Verlyn Klinkenborg Must Be Stopped
Despite very specific instructions by us to cease and desist with his nature-based musings, designated New York Times leaf-and-cow columnist Verlyn Klinkenborg continues to invade the Sunday op-ed section with some of the world's most artisanal writing. None of which has anything to do with anything.
Here is the topic upon which Verlyn mused yesterday: mud. I am not even fucking with you. Amid news of war, politics, and sociopolitical drama, Verlyn Klinkenborg parachuted in from Walden or whatever Platonic Ideal of a Gentleman Farmer's Acreage he lives on to inform the world that "I have not lost a boot to the suction of the barnyard swamp."
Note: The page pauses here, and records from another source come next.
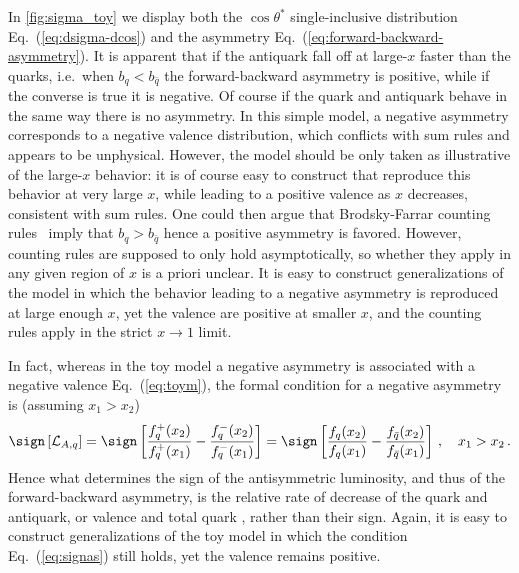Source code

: In \cref{fig:sigma_toy} we display both the $\cos\theta^*$
single-inclusive distribution Eq.~(\ref{eq:dsigma-dcos}) and
the asymmetry Eq.~(\ref{eq:forward-backward-asymmetry}).
%
It is apparent that if the  antiquark \pdfs fall off at large-$x$ faster than
the quarks, i.e.\ when $b_q < b_{\bar{q}}$ the forward-backward
asymmetry is positive, while if the converse is true it is
negative. Of course if the quark and antiquark \pdfs behave in the same
way there is no asymmetry.
%
In this simple model, a negative asymmetry corresponds to a negative
valence distribution, which conflicts with sum rules and appears to be
unphysical. However, the model should be only taken as illustrative of
the large-$x$ behavior: it is of course easy to construct \pdfs that
reproduce this behavior at very large $x$, while leading to a positive
valence \pdf as $x$ decreases, consistent with sum rules. One could then argue that
Brodsky-Farrar counting rules~\cite{Brodsky:1973kr,Brodsky:1974vy}
imply that  $b_q > b_{\bar{q}}$
hence a positive asymmetry is favored.
%
However,
counting rules are supposed to only hold asymptotically, so whether
they apply in any given region of $x$ is a priori unclear.
%
It is easy
to construct generalizations of the model in which the behavior
leading to a negative asymmetry is reproduced at large enough $x$, yet
the valence \pdfs are positive at smaller $x$, and the counting rules
apply in the strict $x\to1$ limit.

In fact, whereas in the toy model a negative asymmetry is
associated with a negative valence
Eq.~(\ref{eq:toym}), the formal condition for a negative asymmetry is
(assuming $x_1>x_2$)
\begin{equation}\label{eq:signas}
   \sign\left[\mathcal{L}_{A,q}\right]=\sign\left[\frac{ f_q^+(x_2)}{
       f_q^+(x_1)}-\frac{
       f_q^-(x_2)}{f_q^-(x_1)}\right]=\sign\left[\frac{ f_q(x_2)}{
       f_q(x_1)}-\frac{f_{\bar{q}}(x_2)}{f_{\bar{q}}(x_1)}\right] \, , \quad x_1>x_2 \,.
\end{equation}
Hence what determines the sign of the antisymmetric luminosity, and thus
of the forward-backward asymmetry, is the relative rate of decrease of
the quark and antiquark, or valence and total quark \pdfs, rather than
their sign. Again, it is easy to construct generalizations of the
toy model in which the condition Eq.~(\ref{eq:signas}) still holds,  yet
the valence \pdf remains positive.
Look. Verlyn. Look, man. I am not an anti-intellectual. I am not anti-literary. Cows, birds, seasons, and shit like that — it has its place. If you want to live in a sap-rich environment and spend your time meditating upon the whistle of the westerly wind through the willows as the whipporwills warble, then do it. Quietly, at home, in a journal, which you lovingly crafted out of some sort of bark.
The very worst part of Verlyn Klinkenborg's shtick is the pose that he is writing about something more grounded and timeless and real than the average columnist who is mired in the day-to-day vagaries of city life, when in fact his form of nature fetishization is the most pretentious content in the entire NYT op-ed section, which is saying something. Like many good literary hustlers, Verlyn has learned to write for an audience ignorant of the topic upon which he is writing, and to never deign to explain to that audience what he is talking about; that way, he encases himself in an untouchable cocoon of mystical knowledge, much like... probably some kind of fucking butterfly, or something.
The night song of the peepers has faded, but the Canada goslings haven't hatched. Robins are here, but no catbirds or swallows. In the garden, the chives have a long head start on the asparagus. Mars is high above, Orion subsiding, when Ceilidh the terrier and I take our last walk at night. We look at the sky, we sniff the air and when we come back in our feet are perfectly dry.
Yo Verlyn Klinkenborg, we live in New York City where we don't know what the fuck the names of the birds are and we can't see the stars. And you know this, Verlyn, but you keep going with this particular style, on purpose. We get it. You live on a farm. I bet your neighbors would like to hear all about what you saw on your terrier walk. Why don't you tell them, instead?